CVS Health CIO Stephen J. Gold said pushing the boundaries of innovation has been his top priority since taking the post in 2012. The retail giant uses the reams of patient data it collects—along with a proprietary program it calls an “engagement engine”—to make filling and picking up prescriptions more convenient.

But it also helps patients adhere to their medication regimens using technologies from text messaging to geolocating, he told the Wall Street Journal.

RELATED: The rise of retail healthcare and what it means for traditional primary care practices

“The data we get from patients’ prescription behaviors is key. It’s the patient’s profile, their gender, their age, any allergies they may have, any disease state. All the information that is needed to appropriately care for the patient,” he said in the Q&A.

All that data can also be a boon for providers that partner with retail health outlets.

“If you have a primary care doctor … then you’re going to see that person once or twice a year, on average. But you’re in the pharmacy once or twice a month,"  Alex Hurd, senior director of product development, growth and payer innovation for the health and wellness division at Walmart said at an event earlier this year.

“One in three individuals who get a screening have not engaged with the healthcare system at all in the previous year.” Walmart wants to build an “ecosystem” that facilitates referrals to specialists or preventative and wellness care, he said.

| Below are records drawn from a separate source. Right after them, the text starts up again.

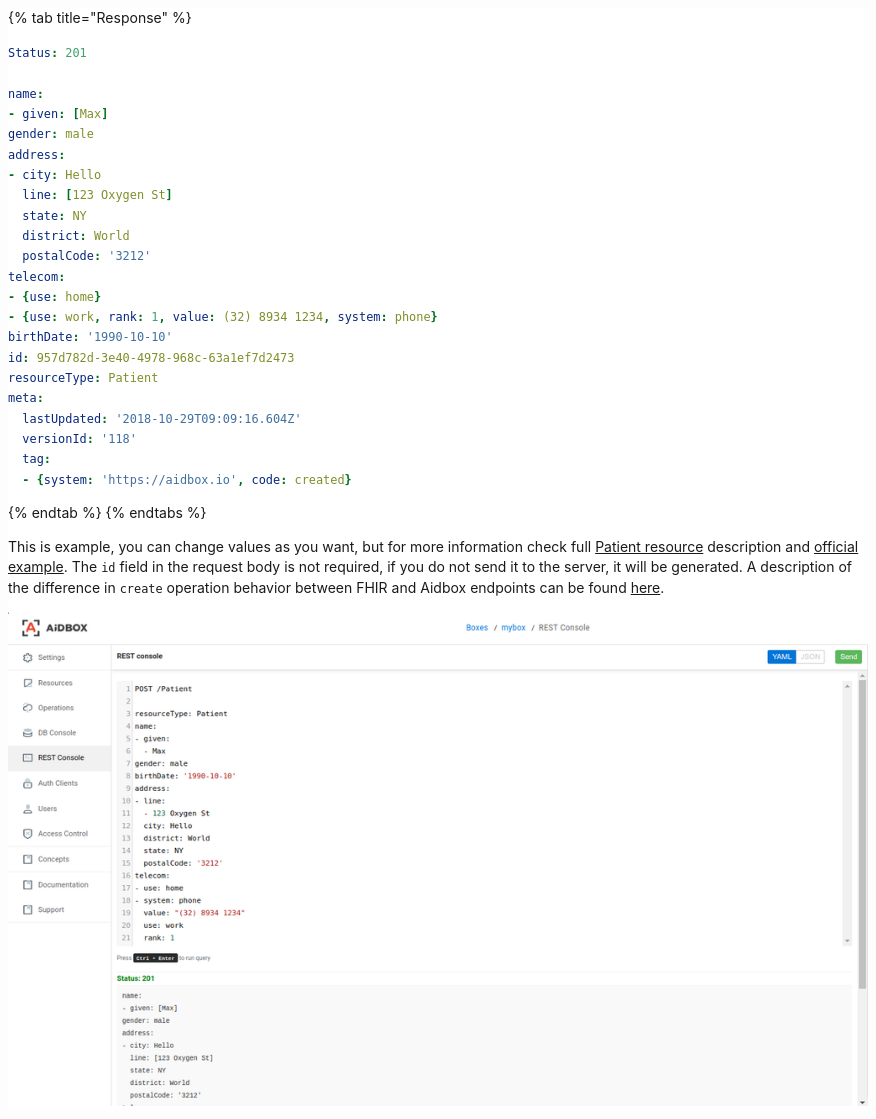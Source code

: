 {% tab title="Response" %}
```yaml
Status: 201

name:
- given: [Max]
gender: male
address:
- city: Hello
  line: [123 Oxygen St]
  state: NY
  district: World
  postalCode: '3212'
telecom:
- {use: home}
- {use: work, rank: 1, value: (32) 8934 1234, system: phone}
birthDate: '1990-10-10'
id: 957d782d-3e40-4978-968c-63a1ef7d2473
resourceType: Patient
meta:
  lastUpdated: '2018-10-29T09:09:16.604Z'
  versionId: '118'
  tag:
  - {system: 'https://aidbox.io', code: created}
```
{% endtab %}
{% endtabs %}

This is example, you can change values as you want, but for more information check full [Patient resource](https://www.hl7.org/fhir/patient.html) description and [official example](https://www.hl7.org/fhir/patient-example.json.html). The `id` field in the request body is not required, if you do not send it to the server, it will be generated. A description of the difference in `create` operation behavior between FHIR and Aidbox endpoints can be found [here](../basic-concepts/aidbox-vs-fhir.md).

![](../.gitbook/assets/2018-10-29-121415_1311x754_scrot.png)
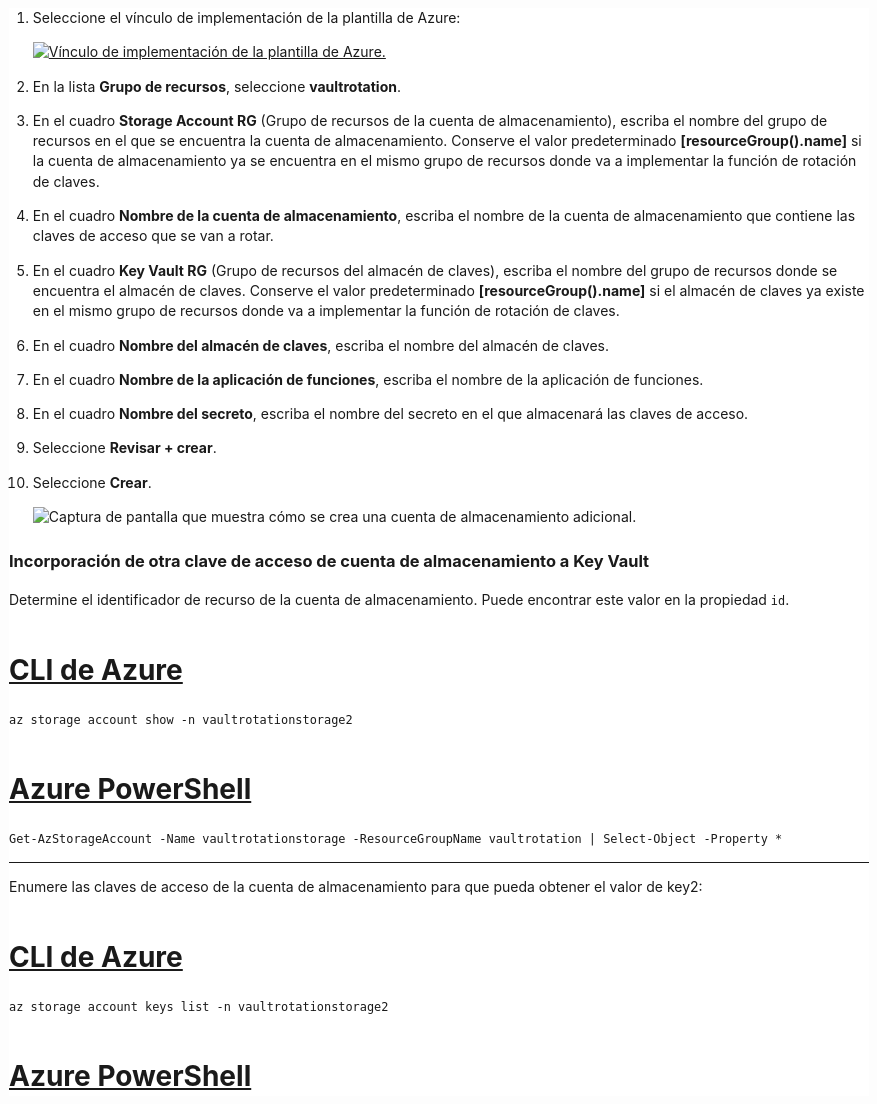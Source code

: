 1. Seleccione el vínculo de implementación de la plantilla de Azure: 

   [![Vínculo de implementación de la plantilla de Azure.](https://raw.githubusercontent.com/Azure/azure-quickstart-templates/master/1-CONTRIBUTION-GUIDE/images/deploytoazure.png)](https://portal.azure.com/#create/Microsoft.Template/uri/https%3A%2F%2Fraw.githubusercontent.com%2FAzure-Samples%2FKeyVault-Rotation-StorageAccountKey-PowerShell%2Fmaster%2FARM-Templates%2FAdd-Event-Subscriptions%2Fazuredeploy.json)

1. En la lista **Grupo de recursos**, seleccione **vaultrotation**.
1. En el cuadro **Storage Account RG** (Grupo de recursos de la cuenta de almacenamiento), escriba el nombre del grupo de recursos en el que se encuentra la cuenta de almacenamiento. Conserve el valor predeterminado **[resourceGroup().name]** si la cuenta de almacenamiento ya se encuentra en el mismo grupo de recursos donde va a implementar la función de rotación de claves.
1. En el cuadro **Nombre de la cuenta de almacenamiento**, escriba el nombre de la cuenta de almacenamiento que contiene las claves de acceso que se van a rotar.
1. En el cuadro **Key Vault RG** (Grupo de recursos del almacén de claves), escriba el nombre del grupo de recursos donde se encuentra el almacén de claves. Conserve el valor predeterminado **[resourceGroup().name]** si el almacén de claves ya existe en el mismo grupo de recursos donde va a implementar la función de rotación de claves.
1. En el cuadro **Nombre del almacén de claves**, escriba el nombre del almacén de claves.
1. En el cuadro **Nombre de la aplicación de funciones**, escriba el nombre de la aplicación de funciones.
1. En el cuadro **Nombre del secreto**, escriba el nombre del secreto en el que almacenará las claves de acceso.
1. Seleccione **Revisar + crear**.
1. Seleccione **Crear**.

   ![Captura de pantalla que muestra cómo se crea una cuenta de almacenamiento adicional.](../media/secrets/rotation-dual/dual-rotation-7.png)

### <a name="add-another-storage-account-access-key-to-key-vault"></a>Incorporación de otra clave de acceso de cuenta de almacenamiento a Key Vault

Determine el identificador de recurso de la cuenta de almacenamiento. Puede encontrar este valor en la propiedad `id`.
# <a name="azure-cli"></a>[CLI de Azure](#tab/azure-cli)
```azurecli
az storage account show -n vaultrotationstorage2
```
# <a name="azure-powershell"></a>[Azure PowerShell](#tab/azurepowershell)

```azurepowershell
Get-AzStorageAccount -Name vaultrotationstorage -ResourceGroupName vaultrotation | Select-Object -Property *
```
---

Enumere las claves de acceso de la cuenta de almacenamiento para que pueda obtener el valor de key2:
# <a name="azure-cli"></a>[CLI de Azure](#tab/azure-cli)
```azurecli
az storage account keys list -n vaultrotationstorage2
```
# <a name="azure-powershell"></a>[Azure PowerShell](#tab/azurepowershell)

RELATED: Telehealth, remote monitoring and home care help providers meet patients where they are

And such partnerships can also improve population health by making it easier for patients to fill prescriptions can help improve adherence.

Three ways CVS Health is doing that, according to the WSJ article:

  1. Text message reminders not only when it’s time for a refill and when prescriptions are ready for pickup but also for other services the clinics offer, such as blood-glucose testing for diabetics or vaccinations.
  2. A digital tool called ScriptSync that helps patients synchronize multiple prescription refills so patients don’t have to make multiple trips to the pharmacy.  
  3. Text messages that use geotargeting to identify and warn patients in advance of a storm so they can fill prescriptions before it hits.

CVS Health's MinuteClinics, which operate in 33 states and the District of Columbia and offer quick, low-cost primary care, were designed to respond to patient demand and help to fill in care gaps that often lead to unneeded emergency room visits, Eileen Howard Boone, senior vice president of corporate social responsibility and philanthropy for CVS Health, said in an interview last fall.

She added that CVS Health will continue to expand the reach of its clinics by offering more integrated telehealth services to connect with more remote patients.